[Data records]:
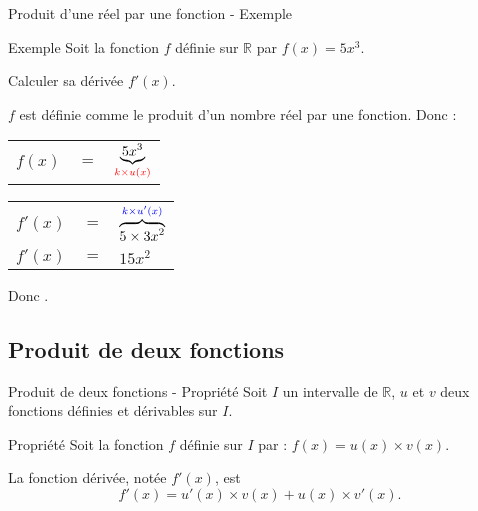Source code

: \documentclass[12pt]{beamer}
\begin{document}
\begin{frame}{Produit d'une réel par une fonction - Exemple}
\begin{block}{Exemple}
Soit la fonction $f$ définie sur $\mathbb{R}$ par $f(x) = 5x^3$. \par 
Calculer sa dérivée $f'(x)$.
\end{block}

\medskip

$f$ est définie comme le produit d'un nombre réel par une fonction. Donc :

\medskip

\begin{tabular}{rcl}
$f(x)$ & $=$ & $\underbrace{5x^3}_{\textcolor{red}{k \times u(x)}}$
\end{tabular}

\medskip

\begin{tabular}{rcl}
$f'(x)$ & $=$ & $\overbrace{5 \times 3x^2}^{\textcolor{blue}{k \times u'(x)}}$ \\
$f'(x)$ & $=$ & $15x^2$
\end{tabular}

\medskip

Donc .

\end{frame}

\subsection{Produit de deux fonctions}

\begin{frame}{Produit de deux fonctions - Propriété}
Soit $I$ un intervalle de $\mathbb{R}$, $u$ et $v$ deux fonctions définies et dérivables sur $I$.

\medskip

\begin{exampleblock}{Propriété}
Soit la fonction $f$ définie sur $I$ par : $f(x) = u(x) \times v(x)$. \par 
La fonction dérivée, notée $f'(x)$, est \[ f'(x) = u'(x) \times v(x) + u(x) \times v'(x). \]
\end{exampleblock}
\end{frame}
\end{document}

[Task prompt]:
Your task is to reproduce, exactly and exclusively, the lines from the one holding "Soit la fonction $f$ définie sur $I$" through the final line of the listing.

[Response]:
Soit la fonction $f$ définie sur $I$ par : $f(x) = u(x) \times v(x)$. \par 
La fonction dérivée, notée $f'(x)$, est \[ f'(x) = u'(x) \times v(x) + u(x) \times v'(x). \]
\end{exampleblock}
\end{frame}
\end{document}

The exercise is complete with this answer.